東日本大震災から6年、今も多くの人がPTSDで苦しむ現実
今年の3月で東日本大震災からで6年が経ちました。しかし、今もなお被災者の中にトラウマやPTSDに苦しめられている方々が多数いるということがいくつもの調査によって明らかになっています(※注1)。そもそも「トラウマ」というのはどのようなものなのでしょうか。
※注1 例えば、早稲田大学の災害復興医療人類学研究所長・辻内琢也教授と避難者支援団体「震災支援ネットワーク埼玉」が共同調査した結果(今年3月発表)によると、福島の原発事故により首都圏に避難している人たちの46.4%がPTSDの可能性があるという。(東京新聞 2017年3月13日朝刊の報道による)
白川:トラウマは、心が耐えられる以上の衝撃を受けた時に心が受けた傷のことで、原因としては、天災の経験や、犯罪被害、交通事故、虐待、DV(ドメスティック・バイオレンス)…など、生命や身体の安全に脅威を及ぼすような体験が挙げられます。

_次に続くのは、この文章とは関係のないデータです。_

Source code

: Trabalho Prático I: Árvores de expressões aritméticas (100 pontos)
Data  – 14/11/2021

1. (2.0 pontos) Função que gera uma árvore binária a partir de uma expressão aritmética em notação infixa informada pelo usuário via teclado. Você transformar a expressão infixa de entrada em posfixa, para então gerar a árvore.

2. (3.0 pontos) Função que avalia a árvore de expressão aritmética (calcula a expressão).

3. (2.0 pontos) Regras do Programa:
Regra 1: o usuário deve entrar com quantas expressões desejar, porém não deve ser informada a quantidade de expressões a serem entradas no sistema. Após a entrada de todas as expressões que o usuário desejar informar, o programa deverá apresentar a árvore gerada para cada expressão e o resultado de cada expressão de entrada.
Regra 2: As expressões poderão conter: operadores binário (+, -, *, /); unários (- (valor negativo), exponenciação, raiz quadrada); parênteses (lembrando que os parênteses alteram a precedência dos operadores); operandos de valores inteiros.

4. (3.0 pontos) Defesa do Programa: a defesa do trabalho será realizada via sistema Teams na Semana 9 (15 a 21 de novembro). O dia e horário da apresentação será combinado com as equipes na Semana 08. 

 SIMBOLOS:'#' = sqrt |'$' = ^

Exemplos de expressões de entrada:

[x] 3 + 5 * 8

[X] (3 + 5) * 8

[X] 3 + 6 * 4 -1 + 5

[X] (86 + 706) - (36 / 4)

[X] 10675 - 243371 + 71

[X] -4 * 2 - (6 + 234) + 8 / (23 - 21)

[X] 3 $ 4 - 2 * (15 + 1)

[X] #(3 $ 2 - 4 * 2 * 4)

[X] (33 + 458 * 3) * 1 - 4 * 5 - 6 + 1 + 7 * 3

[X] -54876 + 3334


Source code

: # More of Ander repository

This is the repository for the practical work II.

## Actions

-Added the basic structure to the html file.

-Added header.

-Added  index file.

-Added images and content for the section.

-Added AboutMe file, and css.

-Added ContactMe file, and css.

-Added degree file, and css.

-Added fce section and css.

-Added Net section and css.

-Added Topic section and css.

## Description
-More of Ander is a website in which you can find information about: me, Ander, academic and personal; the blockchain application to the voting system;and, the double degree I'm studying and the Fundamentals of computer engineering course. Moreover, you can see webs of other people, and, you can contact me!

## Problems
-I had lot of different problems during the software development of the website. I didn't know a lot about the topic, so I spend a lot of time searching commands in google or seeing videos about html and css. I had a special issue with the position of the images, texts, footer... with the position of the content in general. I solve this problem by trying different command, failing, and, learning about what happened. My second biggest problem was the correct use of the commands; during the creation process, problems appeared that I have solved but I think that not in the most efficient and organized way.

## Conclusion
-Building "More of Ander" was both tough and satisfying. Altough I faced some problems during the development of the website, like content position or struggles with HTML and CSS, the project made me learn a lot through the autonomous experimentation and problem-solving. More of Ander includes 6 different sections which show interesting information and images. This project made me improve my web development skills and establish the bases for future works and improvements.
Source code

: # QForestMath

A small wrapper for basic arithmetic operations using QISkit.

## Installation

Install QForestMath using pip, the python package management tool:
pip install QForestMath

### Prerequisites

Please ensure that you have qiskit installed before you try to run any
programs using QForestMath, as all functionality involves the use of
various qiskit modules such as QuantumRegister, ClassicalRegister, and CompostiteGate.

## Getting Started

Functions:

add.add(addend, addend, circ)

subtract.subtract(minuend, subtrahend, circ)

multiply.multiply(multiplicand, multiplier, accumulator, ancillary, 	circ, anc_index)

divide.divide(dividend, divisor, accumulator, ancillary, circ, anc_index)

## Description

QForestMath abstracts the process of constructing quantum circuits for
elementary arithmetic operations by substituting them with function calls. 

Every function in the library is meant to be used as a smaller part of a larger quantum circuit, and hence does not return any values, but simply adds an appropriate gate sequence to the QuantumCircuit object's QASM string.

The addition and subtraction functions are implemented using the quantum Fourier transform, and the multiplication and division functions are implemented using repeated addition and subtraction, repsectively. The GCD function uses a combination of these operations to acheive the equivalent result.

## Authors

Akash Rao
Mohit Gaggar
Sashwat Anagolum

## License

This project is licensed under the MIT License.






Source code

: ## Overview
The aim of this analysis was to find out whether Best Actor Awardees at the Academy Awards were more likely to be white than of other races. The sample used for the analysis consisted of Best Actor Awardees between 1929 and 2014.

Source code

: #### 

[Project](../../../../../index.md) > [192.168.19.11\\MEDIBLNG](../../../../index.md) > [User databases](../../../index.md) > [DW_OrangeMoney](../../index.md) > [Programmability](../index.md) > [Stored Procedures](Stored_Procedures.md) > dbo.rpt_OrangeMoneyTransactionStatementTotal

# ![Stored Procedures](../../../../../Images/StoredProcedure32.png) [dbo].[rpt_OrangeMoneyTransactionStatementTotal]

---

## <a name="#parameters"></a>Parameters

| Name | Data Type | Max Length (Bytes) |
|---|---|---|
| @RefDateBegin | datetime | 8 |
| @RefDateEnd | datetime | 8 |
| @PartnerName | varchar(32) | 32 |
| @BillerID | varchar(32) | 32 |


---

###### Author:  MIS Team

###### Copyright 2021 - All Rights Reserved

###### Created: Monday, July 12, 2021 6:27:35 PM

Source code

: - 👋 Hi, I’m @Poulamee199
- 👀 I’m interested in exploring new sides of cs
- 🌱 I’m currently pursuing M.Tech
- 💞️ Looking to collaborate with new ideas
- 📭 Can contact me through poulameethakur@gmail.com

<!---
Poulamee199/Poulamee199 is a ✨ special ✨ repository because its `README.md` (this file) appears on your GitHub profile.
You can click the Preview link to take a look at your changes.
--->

犯罪被害や事故のように一度だけの打撃で受けた傷の場合もあれば、虐待やDVのように長期にわたり繰り返された行為によって負った傷の場合もあります。複雑なケースもあって現れ方もひと括りにはできませんが、いずれのトラウマもクライアント(患者)の心身や対人行動に影響を与え、その人の人生を困難なものにしてしまいます。
もちろん、悪い記憶が脳に記録されること自体には、生存する上で必要な側面もあります。同じような事件や事故に二度と遭わないように注意することは、生物が生き延びるために不可欠です。また、トラウマ記憶(恐怖記憶)によるフラッシュバックが起きた時、周囲の人にその事件について語ることにより、周囲の人も危険について知ることができます。それはみんなの安全につながります。